Directions for this task
How many lines in this material include the string "going"? Answer with the number and nothing further.

Information provided
BEGIN
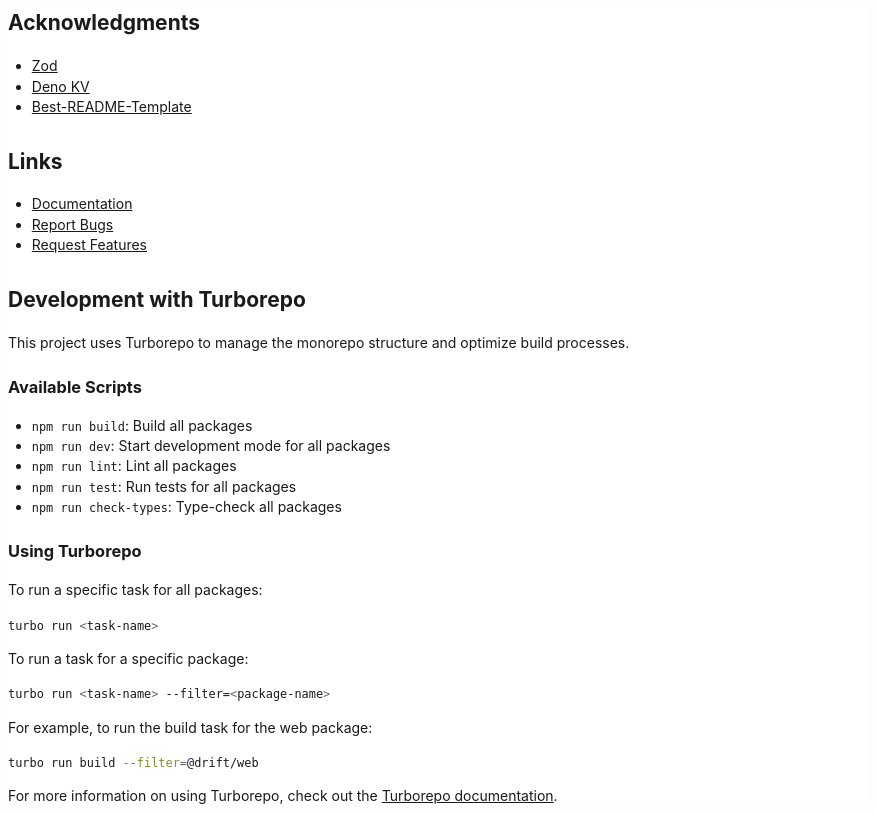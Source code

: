 ## Acknowledgments

- [Zod](https://github.com/colinhacks/zod)
- [Deno KV](https://deno.land/manual/runtime/kv_storage)
- [Best-README-Template](https://github.com/othneildrew/Best-README-Template)

## Links

- [Documentation](https://github.com/felipebarcelospro/drift/docs)
- [Report Bugs](https://github.com/felipebarcelospro/drift/issues)
- [Request Features](https://github.com/felipebarcelospro/drift/issues)

## Development with Turborepo

This project uses Turborepo to manage the monorepo structure and optimize build processes.

### Available Scripts

- `npm run build`: Build all packages
- `npm run dev`: Start development mode for all packages
- `npm run lint`: Lint all packages
- `npm run test`: Run tests for all packages
- `npm run check-types`: Type-check all packages

### Using Turborepo

To run a specific task for all packages:

```bash
turbo run <task-name>
```

To run a task for a specific package:

```bash
turbo run <task-name> --filter=<package-name>
```

For example, to run the build task for the web package:

```bash
turbo run build --filter=@drift/web
```

For more information on using Turborepo, check out the [Turborepo documentation](https://turbo.build/repo/docs).
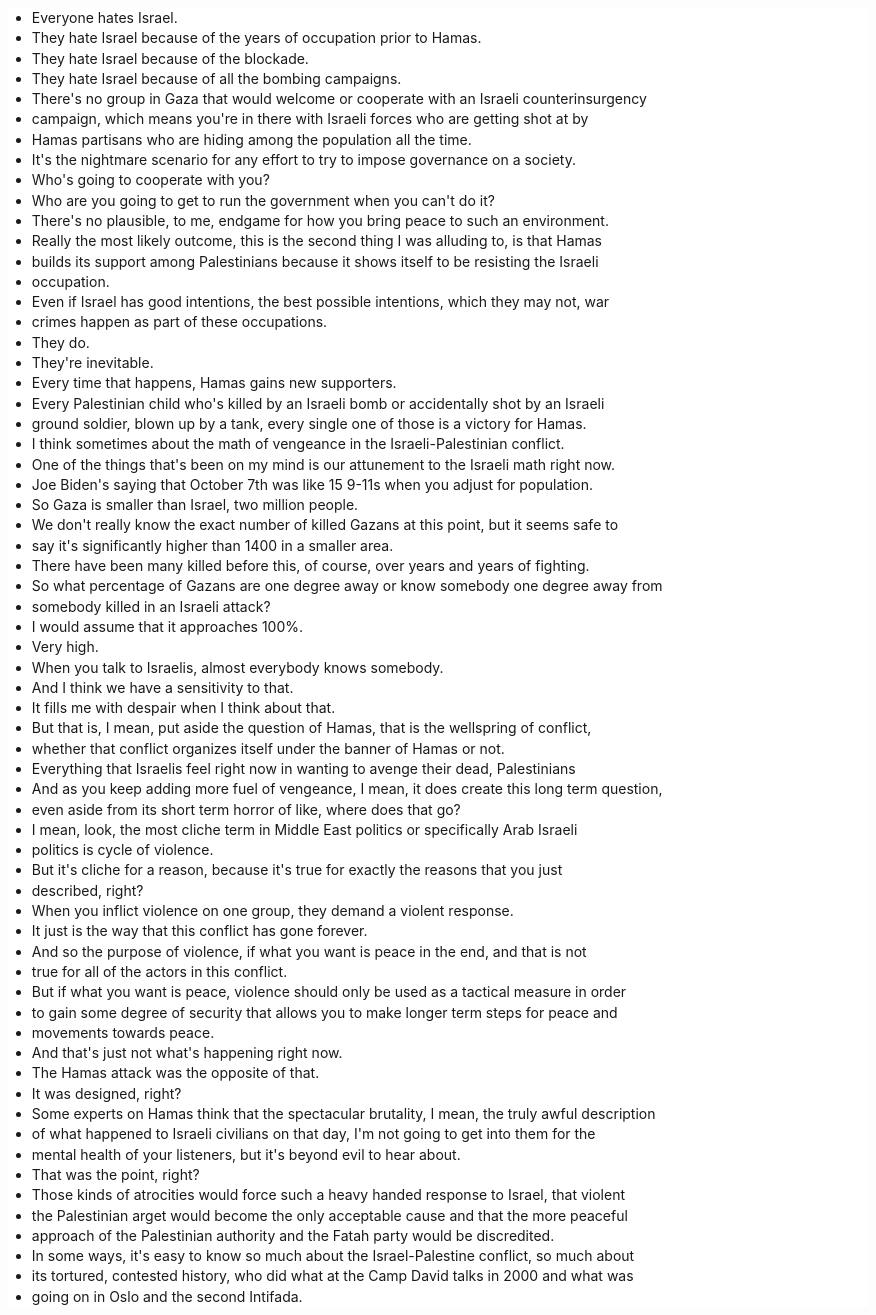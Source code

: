 *  Everyone hates Israel.
*  They hate Israel because of the years of occupation prior to Hamas.
*  They hate Israel because of the blockade.
*  They hate Israel because of all the bombing campaigns.
*  There's no group in Gaza that would welcome or cooperate with an Israeli counterinsurgency
*  campaign, which means you're in there with Israeli forces who are getting shot at by
*  Hamas partisans who are hiding among the population all the time.
*  It's the nightmare scenario for any effort to try to impose governance on a society.
*  Who's going to cooperate with you?
*  Who are you going to get to run the government when you can't do it?
*  There's no plausible, to me, endgame for how you bring peace to such an environment.
*  Really the most likely outcome, this is the second thing I was alluding to, is that Hamas
*  builds its support among Palestinians because it shows itself to be resisting the Israeli
*  occupation.
*  Even if Israel has good intentions, the best possible intentions, which they may not, war
*  crimes happen as part of these occupations.
*  They do.
*  They're inevitable.
*  Every time that happens, Hamas gains new supporters.
*  Every Palestinian child who's killed by an Israeli bomb or accidentally shot by an Israeli
*  ground soldier, blown up by a tank, every single one of those is a victory for Hamas.
*  I think sometimes about the math of vengeance in the Israeli-Palestinian conflict.
*  One of the things that's been on my mind is our attunement to the Israeli math right now.
*  Joe Biden's saying that October 7th was like 15 9-11s when you adjust for population.
*  So Gaza is smaller than Israel, two million people.
*  We don't really know the exact number of killed Gazans at this point, but it seems safe to
*  say it's significantly higher than 1400 in a smaller area.
*  There have been many killed before this, of course, over years and years of fighting.
*  So what percentage of Gazans are one degree away or know somebody one degree away from
*  somebody killed in an Israeli attack?
*  I would assume that it approaches 100%.
*  Very high.
*  When you talk to Israelis, almost everybody knows somebody.
*  And I think we have a sensitivity to that.
*  It fills me with despair when I think about that.
*  But that is, I mean, put aside the question of Hamas, that is the wellspring of conflict,
*  whether that conflict organizes itself under the banner of Hamas or not.
*  Everything that Israelis feel right now in wanting to avenge their dead, Palestinians
*  And as you keep adding more fuel of vengeance, I mean, it does create this long term question,
*  even aside from its short term horror of like, where does that go?
*  I mean, look, the most cliche term in Middle East politics or specifically Arab Israeli
*  politics is cycle of violence.
*  But it's cliche for a reason, because it's true for exactly the reasons that you just
*  described, right?
*  When you inflict violence on one group, they demand a violent response.
*  It just is the way that this conflict has gone forever.
*  And so the purpose of violence, if what you want is peace in the end, and that is not
*  true for all of the actors in this conflict.
*  But if what you want is peace, violence should only be used as a tactical measure in order
*  to gain some degree of security that allows you to make longer term steps for peace and
*  movements towards peace.
*  And that's just not what's happening right now.
*  The Hamas attack was the opposite of that.
*  It was designed, right?
*  Some experts on Hamas think that the spectacular brutality, I mean, the truly awful description
*  of what happened to Israeli civilians on that day, I'm not going to get into them for the
*  mental health of your listeners, but it's beyond evil to hear about.
*  That was the point, right?
*  Those kinds of atrocities would force such a heavy handed response to Israel, that violent
*  the Palestinian arget would become the only acceptable cause and that the more peaceful
*  approach of the Palestinian authority and the Fatah party would be discredited.
*  In some ways, it's easy to know so much about the Israel-Palestine conflict, so much about
*  its tortured, contested history, who did what at the Camp David talks in 2000 and what was
*  going on in Oslo and the second Intifada.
END
Answer space
4